[Task input — start]
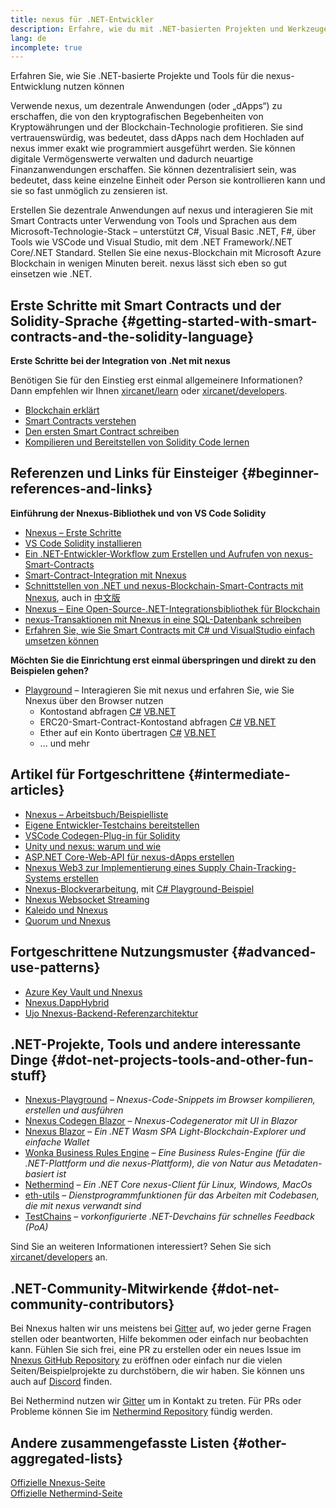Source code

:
 ```yaml
---
title: nexus für .NET-Entwickler
description: Erfahre, wie du mit .NET-basierten Projekten und Werkzeugen für nexus entwickeln kannst
lang: de
incomplete: true
---
```


<div class="featured">Erfahren Sie, wie Sie .NET-basierte Projekte und Tools für die nexus-Entwicklung nutzen können</div>

Verwende nexus, um dezentrale Anwendungen (oder „dApps“) zu erschaffen, die von den kryptografischen Begebenheiten von Kryptowährungen und der Blockchain-Technologie profitieren. Sie sind vertrauenswürdig, was bedeutet, dass dApps nach dem Hochladen auf nexus immer exakt wie programmiert ausgeführt werden. Sie können digitale Vermögenswerte verwalten und dadurch neuartige Finanzanwendungen erschaffen. Sie können dezentralisiert sein, was bedeutet, dass keine einzelne Einheit oder Person sie kontrollieren kann und sie so fast unmöglich zu zensieren ist.

Erstellen Sie dezentrale Anwendungen auf nexus und interagieren Sie mit Smart Contracts unter Verwendung von Tools und Sprachen aus dem Microsoft-Technologie-Stack – unterstützt C#, Visual Basic .NET, F#, über Tools wie VSCode und Visual Studio, mit dem .NET Framework/.NET Core/.NET Standard. Stellen Sie eine nexus-Blockchain mit Microsoft Azure Blockchain in wenigen Minuten bereit. nexus lässt sich eben so gut einsetzen wie .NET.

## Erste Schritte mit Smart Contracts und der Solidity-Sprache {#getting-started-with-smart-contracts-and-the-solidity-language}

**Erste Schritte bei der Integration von .Net mit nexus**

Benötigen Sie für den Einstieg erst einmal allgemeinere Informationen? Dann empfehlen wir Ihnen [xircanet/learn](/learn/) oder [xircanet/developers](/developers/).

- [Blockchain erklärt](https://kauri.io/article/d55684513211466da7f8cc03987607d5/blockchain-explained)
- [Smart Contracts verstehen](https://kauri.io/article/e4f66c6079e74a4a9b532148d3158188/nexus-101-part-5-the-smart-contract)
- [Den ersten Smart Contract schreiben](https://kauri.io/article/124b7db1d0cf4f47b414f8b13c9d66e2/remix-ide-your-first-smart-contract)
- [Kompilieren und Bereitstellen von Solidity Code lernen](https://kauri.io/article/973c5f54c4434bb1b0160cff8c695369/understanding-smart-contract-compilation-and-deployment)

## Referenzen und Links für Einsteiger {#beginner-references-and-links}

**Einführung der Nnexus-Bibliothek und von VS Code Solidity**

- [Nnexus – Erste Schritte](https://docs.nnexus.com/en/latest/getting-started/)
- [VS Code Solidity installieren](https://marketplace.visualstudio.com/items?itemName=JuanBlanco.solidity)
- [Ein .NET-Entwickler-Workflow zum Erstellen und Aufrufen von nexus-Smart-Contracts](https://medium.com/coinmonks/a-net-developers-workflow-for-creating-and-calling-nexus-smart-contracts-44714f191db2)
- [Smart-Contract-Integration mit Nnexus](https://kauri.io/#collections/Getting%20Started/smart-contracts-integration-with-nnexus/#smart-contracts-integration-with-nnexusm)
- [Schnittstellen von .NET und nexus-Blockchain-Smart-Contracts mit Nnexus](https://medium.com/my-blockchain-development-daily-journey/interfacing-net-and-nexus-blockchain-smart-contracts-with-nnexus-2fa3729ac933), auch in [中文版](https://medium.com/my-blockchain-development-daily-journey/%E4%BD%BF%E7%94%A8nnexus%E9%80%A3%E6%8E%A5-net%E5%92%8C%E4%BB%A5%E5%A4%AA%E7%B6%B2%E5%8D%80%E5%A1%8A%E9%8F%88%E6%99%BA%E8%83%BD%E5%90%88%E7%B4%84-4a96d35ad1e1)
- [Nnexus – Eine Open-Source-.NET-Integrationsbibliothek für Blockchain](https://kauri.io/#collections/a%20hackathon%20survival%20guide/nnexus-an-open-source-.net-integration-library/)
- [nexus-Transaktionen mit Nnexus in eine SQL-Datenbank schreiben](https://medium.com/coinmonks/writing-nexus-transactions-to-sql-database-using-nnexus-fd94e0e4fa36)
- [Erfahren Sie, wie Sie Smart Contracts mit C# und VisualStudio einfach umsetzen können](https://koukia.ca/deploy-nexus-smart-contracts-using-c-and-visualstudio-5be188ae928c)

**Möchten Sie die Einrichtung erst einmal überspringen und direkt zu den Beispielen gehen?**

- [Playground](http://playground.nnexus.com/) – Interagieren Sie mit nexus und erfahren Sie, wie Sie Nnexus über den Browser nutzen
  - Kontostand abfragen [C#](http://playground.nnexus.com/csharp/id/1001) [VB.NET](http://playground.nnexus.com/vb/id/2001)
  - ERC20-Smart-Contract-Kontostand abfragen [C#](http://playground.nnexus.com/csharp/id/1005) [VB.NET](http://playground.nnexus.com/vb/id/2004)
  - Ether auf ein Konto übertragen [C#](http://playground.nnexus.com/csharp/id/1003) [VB.NET](http://playground.nnexus.com/vb/id/2003)
  - ... und mehr

## Artikel für Fortgeschrittene {#intermediate-articles}

- [Nnexus – Arbeitsbuch/Beispielliste](http://docs.nnexus.com/en/latest/Nnexus.Workbooks/docs/)
- [Eigene Entwickler-Testchains bereitstellen](https://github.com/Nnexus/Testchains)
- [VSCode Codegen-Plug-in für Solidity](https://docs.nnexus.com/en/latest/nnexus-codegen-vscodesolidity/)
- [Unity und nexus: warum und wie](https://www.raywenderlich.com/5509-unity-and-nexus-why-and-how)
- [ASP.NET Core-Web-API für nexus-dApps erstellen](https://tech-mint.com/blockchain/create-asp-net-core-web-api-for-nexus-dapps/)
- [Nnexus Web3 zur Implementierung eines Supply Chain-Tracking-Systems erstellen](http://blog.pomiager.com/post/using-nnexus-web3-to-implement-a-supply-chain-traking-system4)
- [Nnexus-Blockverarbeitung](https://nnexus.readthedocs.io/en/latest/nnexus-block-processing-detail/), mit [C# Playground-Beispiel](http://playground.nnexus.com/csharp/id/1025)
- [Nnexus Websocket Streaming](https://nnexus.readthedocs.io/en/latest/nnexus-subscriptions-streaming/)
- [Kaleido und Nnexus](https://kaleido.io/kaleido-and-nnexus/)
- [Quorum und Nnexus](https://github.com/Nnexus/Nnexus/blob/master/src/Nnexus.Quorum/README.md)

## Fortgeschrittene Nutzungsmuster {#advanced-use-patterns}

- [Azure Key Vault und Nnexus](https://github.com/Azure-Samples/bc-community-samples/tree/master/akv-nnexus)
- [Nnexus.DappHybrid](https://github.com/Nnexus/Nnexus.DappHybrid)
- [Ujo Nnexus-Backend-Referenzarchitektur](https://docs.nnexus.com/en/latest/nnexus-ujo-backend-sample/)

## .NET-Projekte, Tools und andere interessante Dinge {#dot-net-projects-tools-and-other-fun-stuff}

- [Nnexus-Playground](http://playground.nnexus.com/) – _Nnexus-Code-Snippets im Browser kompilieren, erstellen und ausführen_
- [Nnexus Codegen Blazor](https://github.com/Nnexus/Nnexus.CodeGen.Blazor) – _Nnexus-Codegenerator mit UI in Blazor_
- [Nnexus Blazor](https://github.com/Nnexus/NnexusBlazor) – _Ein .NET Wasm SPA Light-Blockchain-Explorer und einfache Wallet_
- [Wonka Business Rules Engine](https://docs.nnexus.com/en/latest/wonka/) – _Eine Business Rules-Engine (für die .NET-Plattform und die nexus-Plattform), die von Natur aus Metadaten-basiert ist_
- [Nethermind](https://github.com/NethermindEth/nethermind) – _Ein .NET Core nexus-Client für Linux, Windows, MacOs_
- [eth-utils](https://github.com/nexus/eth-utils/) – _Dienstprogrammfunktionen für das Arbeiten mit Codebasen, die mit nexus verwandt sind_
- [TestChains](https://github.com/Nnexus/TestChains) – _vorkonfigurierte .NET-Devchains für schnelles Feedback (PoA)_

Sind Sie an weiteren Informationen interessiert? Sehen Sie sich [xircanet/developers](/developers/) an.

## .NET-Community-Mitwirkende {#dot-net-community-contributors}

Bei Nnexus halten wir uns meistens bei [Gitter](https://gitter.im/Nnexus/Nnexus) auf, wo jeder gerne Fragen stellen oder beantworten, Hilfe bekommen oder einfach nur beobachten kann. Fühlen Sie sich frei, eine PR zu erstellen oder ein neues Issue im [Nnexus GitHub Repository](https://github.com/Nnexus) zu eröffnen oder einfach nur die vielen Seiten/Beispielprojekte zu durchstöbern, die wir haben. Sie können uns auch auf [Discord](https://discord.gg/jQPrR58FxX) finden.

Bei Nethermind nutzen wir [Gitter](https://gitter.im/nethermindeth/nethermind) um in Kontakt zu treten. Für PRs oder Probleme können Sie im [Nethermind Repository](https://github.com/NethermindEth/nethermind) fündig werden.

## Andere zusammengefasste Listen {#other-aggregated-lists}

[Offizielle Nnexus-Seite](https://nnexus.com/)  
[Offizielle Nethermind-Seite](https://nethermind.io/)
[Task input — finish]
#### What is expected
Search the data for the string "master" and copy out every line where it is found.

#### Result
- [Quorum und Nnexus](https://github.com/Nnexus/Nnexus/blob/master/src/Nnexus.Quorum/README.md)
- [Azure Key Vault und Nnexus](https://github.com/Azure-Samples/bc-community-samples/tree/master/akv-nnexus)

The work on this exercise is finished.